Add sphere mesh generator

[mgold]

Add a function to create a mesh that approximates a sphere. The code is ported (pretty directly, surprisingly enough) from some C++ I wrote in a college graphics course. We approximate a sphere by a parametric number of segments radially and vertically, with each r,y segment pair becoming a quad. I have some more primitives from that college course which I can discuss if you like the sphere.

Some other things I noticed working with the library:

• The default red material is really garish. We should use a gray instead, but this is only a minor improvement until we make the lighting less washed out, so you can see which surfaces are further away from you.
• Possibly relatedly, how are normals handled? I saw something about a normal matrix but I don't really understand it. In my course, we determined the normals along with the coordinates in the meshes, and then used those for lighting.
• In my (limited) experience and according to John Mayer's writeup, meshes are expensive. They should be centered on the origin (at unit size), so you send them to the graphics card once. Then you do your affine transformations in shaders, or in our case, by modifying the records. Incidentally, the Renderable docs seem to be out of date regarding where these transforms are stored...
• Is there a perspective camera or is that in the works?
• There's something weird going on with rectangleMesh. I used two calls to triangleMesh and it works, but if you switch the commend some of the triangles don't render. Originally I thought this was because the triangles were facing the wrong way but apparently not. This will require some thought and/or googling.
• A flowchart showing how all of these record types integrate may be helpful.
• I never thought I'd see a project that's too modular or too well-documented, but this might fit the bill. Everything is so spread out that it's hard to see where the magic actually happens. This necessitates the reexports in Engine.elm, which duplicates the documentation. Then it's all there again in the README. Keeping it all synced is a timesuck and it keeps the developer from getting to the meat of the project.
• You should add elm.js and elm-stuff to a .gitignore as they are generated files.

[TheSeamau5]

Wow! Thanks for your enthusiasm. I have an implementation of a sphereMesh in my codebase which sorta works the same way as your (a bunch of latitude and longitude lines connected as quads). Although, since I just thought of the implementation, my code looks much messier than yours. So, as soon as I try your code, verify that everything is good, I'll merge the pull request.

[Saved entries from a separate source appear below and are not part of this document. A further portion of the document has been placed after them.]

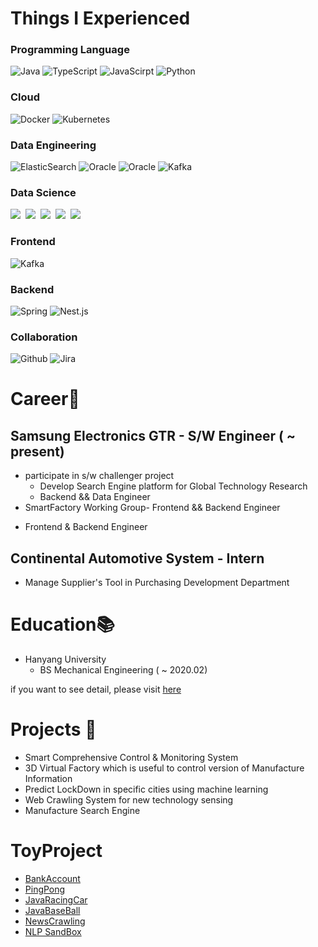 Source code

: # Things I Experienced
### Programming Language
<p>
  <img alt="Java" src ="https://img.shields.io/badge/java-%23ED8B00.svg?style=for-the-badge&logo=java&logoColor=white"/>
  <img alt="TypeScript" src="https://img.shields.io/badge/TypeScript-007ACC?style=for-the-badge&logo=typescript&logoColor=white"/>
  <img alt="JavaScirpt" src="https://img.shields.io/badge/Javascript-FFD700?style=for-the-badge&logo=javascript&logoColor=black"/>
  <img alt="Python" src ="https://img.shields.io/badge/python-%2314354C.svg?style=for-the-badge&logo=python&logoColor=white"/>
</p>

### Cloud
<p>
  <img alt="Docker" src="https://img.shields.io/badge/docker-%230db7ed.svg?style=for-the-badge&logo=docker&logoColor=white" />
  <img alt="Kubernetes" src="https://img.shields.io/badge/kubernetes-%23326ce5.svg?style=for-the-badge&logo=kubernetes&logoColor=white" />
</p>


### Data Engineering
<p>
  <img alt="ElasticSearch" src="https://img.shields.io/badge/-ElasticSearch-005571?style=for-the-badge&logo=elasticsearch" />
  <img alt="Oracle" src="https://img.shields.io/badge/Oracle-F80000?style=for-the-badge&logo=Oracle&locoColor=black" />
  <img alt="Oracle" src="https://img.shields.io/badge/MySql-165b9c?style=for-the-badge&logo=MySQL&logoColor=white" />
  <img alt="Kafka" src="https://img.shields.io/badge/Apache%20Kafka-000?style=for-the-badge&logo=apachekafka" />
</p>

### Data Science
<p>
  <img src="https://img.shields.io/badge/TensorFlow-f9b61a?style=flat-square&logo=TensorFlow&logoColor=white"/></a>&nbsp 
  <img src="https://img.shields.io/badge/Keras-eb3431?style=flat-square&logo=Keras&logoColor=white"/></a>&nbsp 
  <img src="https://img.shields.io/badge/JupyterLab-f9b61a?style=flat-square&logo=Jupyter&logoColor=white"/></a>&nbsp 
  <img src="https://img.shields.io/badge/GoogleColab-f9cc1a?style=flat-square&logo=GoogleColab&logoColor=white"/></a>&nbsp 
  <img src="https://img.shields.io/badge/Sklearn-f9b61a?style=flat-square&logo=scikit-learn&logoColor=white"/></a>&nbsp 
</p>

### Frontend
<p>
  <img alt="Kafka" src="https://img.shields.io/badge/vue.js-4FC08D?style=for-the-badge&logo=vue.js&logoColor=white" />
</p>

### Backend
<p>
  <img alt="Spring" src="https://img.shields.io/badge/spring-%236DB33F.svg?style=for-the-badge&logo=spring&logoColor=white" />
  <img alt="Nest.js" src="https://img.shields.io/badge/nestjs-%23E0234E.svg?style=for-the-badge&logo=nestjs&logoColor=white" />
</p>


### Collaboration
<p>
  <img alt="Github" src="https://img.shields.io/badge/github-%23121011.svg?style=for-the-badge&logo=github&logoColor=white" />
  <img alt="Jira" src="https://img.shields.io/badge/jira-%230A0FFF.svg?style=for-the-badge&logo=jira&logoColor=white" />
</p>


# Career💼

## Samsung Electronics GTR - S/W Engineer ( ~ present)

* participate in s/w challenger project
  - Develop Search Engine platform for Global Technology Research
  - Backend && Data Engineer
*  SmartFactory Working Group- Frontend && Backend Engineer
  - Frontend & Backend Engineer


## Continental Automotive System - Intern

* Manage Supplier's Tool in Purchasing Development Department


# Education📚

* Hanyang University
  - BS Mechanical Engineering ( ~ 2020.02)

if you want to see detail, please visit [here](https://leeseunghwanseunglee.github.io/)

# Projects 📝
* Smart Comprehensive Control & Monitoring System
* 3D Virtual Factory which is useful to control version of Manufacture Information
* Predict LockDown in specific cities using machine learning
* Web Crawling System for new technology sensing
* Manufacture Search Engine

# ToyProject
* [BankAccount](https://github.com/LeeSeunghwanSeungLee/BankAccount)
* [PingPong](https://github.com/LeeSeunghwanSeungLee/pingpong-service-backend)
* [JavaRacingCar](https://github.com/LeeSeunghwanSeungLee/java-racingcar-precourse)
* [JavaBaseBall](https://github.com/LeeSeunghwanSeungLee/java-baseball-precourse)
* [NewsCrawling](https://github.com/LeeSeunghwanSeungLee/news_crawling)
* [NLP SandBox](https://github.com/LeeSeunghwanSeungLee/nlp-sandbox)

I have a basic implementation of lighting but it's still not there yet. I'll switch the fragment shader to a rainbow colored shader so you can tell the perspective, because, it's supposed to be a perspective camera. Farther objects look smaller. It's just harder to see the 3d-ness with just the red shader.

As for normals. So, when I started the project, I knew next to nothing about 3d graphics. I just know math. So, I thought, "hey, let's compute the normals in the GPU." That would mean that I'd only send a position attribute and that's it, the rest would be calculated in the GPU (hence the little GLSL library I made). That worked....until I started messing with lighting...and tried placing a fair number of objects on the scene...and I realized that this is an expensive process. So, rest assured, the normals will be computed on the CPU and passed in as an attribute. This means that the attribute type would look like this:

type alias Attribute = {
  position : Vec3,
  normal : Vec3
}

So, for all the record types, yeah, I could make a flowchart. You're right that the code is very much split apart. I would've loved for more affordances in the way you export libraries. It kinda puts me in a pickle. The short version of the problem: code is too long to be in one file (or else my brain explodes), and it is too short to be scattered everywere and I currently can't think of a smaller folder structure.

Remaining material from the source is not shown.